In the entries below, count the lines that include the word "Worker" and reply with the number alone.

- - -

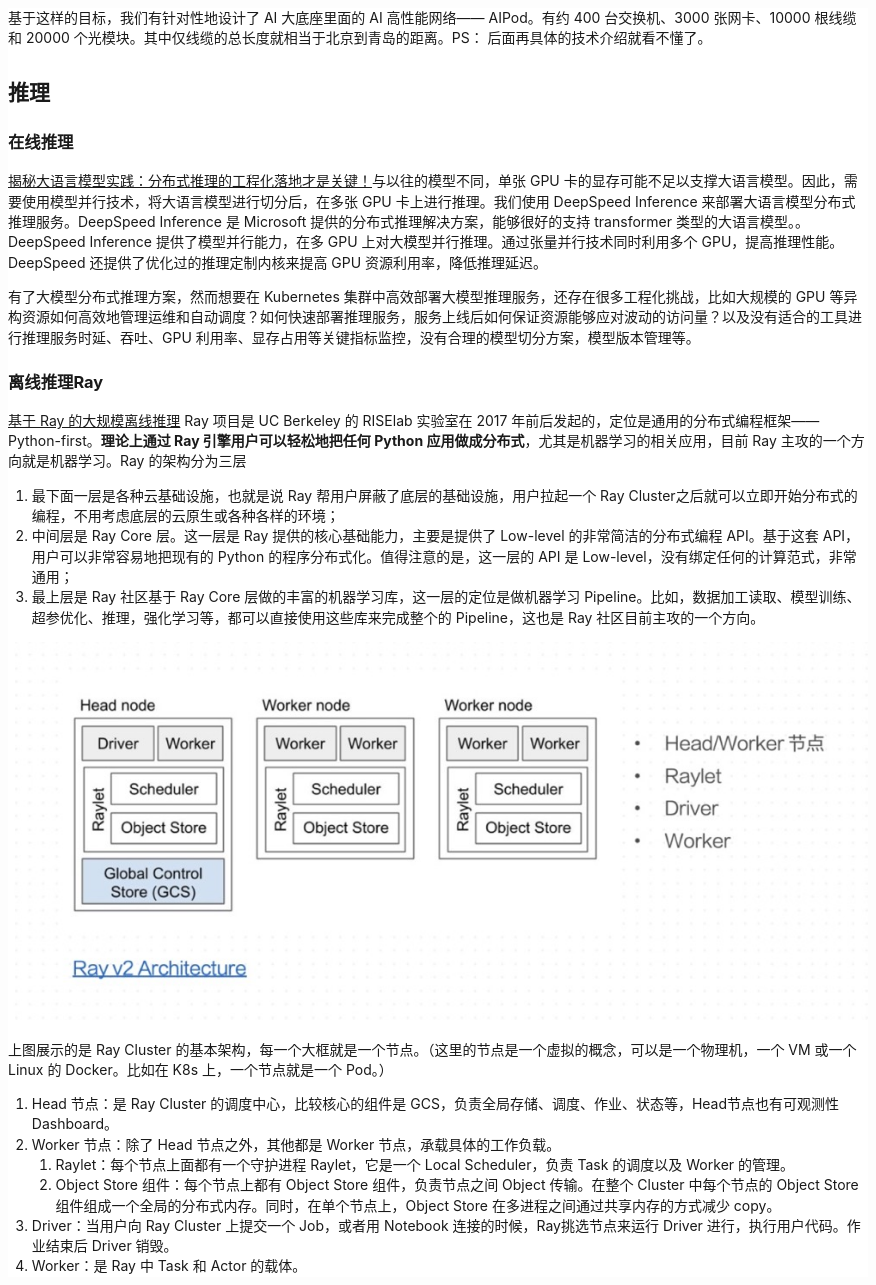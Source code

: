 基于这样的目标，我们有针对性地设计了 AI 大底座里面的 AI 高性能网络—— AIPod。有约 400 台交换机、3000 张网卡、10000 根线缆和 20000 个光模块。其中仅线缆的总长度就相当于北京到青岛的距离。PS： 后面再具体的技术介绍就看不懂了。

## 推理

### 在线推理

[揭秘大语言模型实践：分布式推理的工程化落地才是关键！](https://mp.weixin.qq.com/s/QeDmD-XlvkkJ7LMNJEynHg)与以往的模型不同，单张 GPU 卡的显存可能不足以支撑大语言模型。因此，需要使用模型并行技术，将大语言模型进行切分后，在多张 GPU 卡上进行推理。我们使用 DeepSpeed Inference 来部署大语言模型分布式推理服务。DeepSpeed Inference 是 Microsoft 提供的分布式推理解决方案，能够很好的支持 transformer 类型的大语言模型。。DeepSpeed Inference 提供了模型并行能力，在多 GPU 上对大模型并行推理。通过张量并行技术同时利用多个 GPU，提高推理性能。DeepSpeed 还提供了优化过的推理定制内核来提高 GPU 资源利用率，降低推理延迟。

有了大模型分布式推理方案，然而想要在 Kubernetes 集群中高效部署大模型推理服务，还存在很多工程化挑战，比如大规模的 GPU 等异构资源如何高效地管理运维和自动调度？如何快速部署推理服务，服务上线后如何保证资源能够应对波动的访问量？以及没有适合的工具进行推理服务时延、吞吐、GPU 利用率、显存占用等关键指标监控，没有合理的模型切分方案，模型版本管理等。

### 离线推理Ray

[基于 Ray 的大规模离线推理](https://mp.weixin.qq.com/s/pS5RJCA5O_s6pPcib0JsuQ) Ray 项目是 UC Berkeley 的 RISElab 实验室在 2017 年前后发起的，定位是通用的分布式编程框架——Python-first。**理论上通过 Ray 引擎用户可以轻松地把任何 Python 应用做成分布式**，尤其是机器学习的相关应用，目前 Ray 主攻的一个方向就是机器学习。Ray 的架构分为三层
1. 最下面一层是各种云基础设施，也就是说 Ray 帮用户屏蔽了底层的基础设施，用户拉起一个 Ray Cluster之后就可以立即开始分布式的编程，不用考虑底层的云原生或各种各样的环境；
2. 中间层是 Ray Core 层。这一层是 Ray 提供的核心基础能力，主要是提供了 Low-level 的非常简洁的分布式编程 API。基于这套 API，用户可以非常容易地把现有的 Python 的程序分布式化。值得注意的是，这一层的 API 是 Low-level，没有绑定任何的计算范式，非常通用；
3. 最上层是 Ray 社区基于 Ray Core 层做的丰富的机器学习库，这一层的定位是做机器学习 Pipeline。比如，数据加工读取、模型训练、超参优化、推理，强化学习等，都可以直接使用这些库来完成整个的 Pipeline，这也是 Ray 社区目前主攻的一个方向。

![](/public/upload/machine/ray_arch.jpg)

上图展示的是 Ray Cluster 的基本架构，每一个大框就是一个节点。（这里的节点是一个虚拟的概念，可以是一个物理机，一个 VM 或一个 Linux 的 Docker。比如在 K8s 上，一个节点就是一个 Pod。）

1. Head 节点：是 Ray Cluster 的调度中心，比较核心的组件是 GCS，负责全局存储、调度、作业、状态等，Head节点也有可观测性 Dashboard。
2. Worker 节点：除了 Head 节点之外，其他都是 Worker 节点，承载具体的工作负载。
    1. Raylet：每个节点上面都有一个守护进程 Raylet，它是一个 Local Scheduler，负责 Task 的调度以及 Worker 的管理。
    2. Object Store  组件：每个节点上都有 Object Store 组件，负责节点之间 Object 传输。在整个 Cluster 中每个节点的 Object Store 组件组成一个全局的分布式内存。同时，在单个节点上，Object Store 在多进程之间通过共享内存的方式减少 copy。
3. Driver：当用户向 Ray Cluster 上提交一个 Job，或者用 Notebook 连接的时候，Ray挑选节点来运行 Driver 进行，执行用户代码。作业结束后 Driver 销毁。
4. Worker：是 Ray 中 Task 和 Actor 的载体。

- - -

_Result for this exercise_
3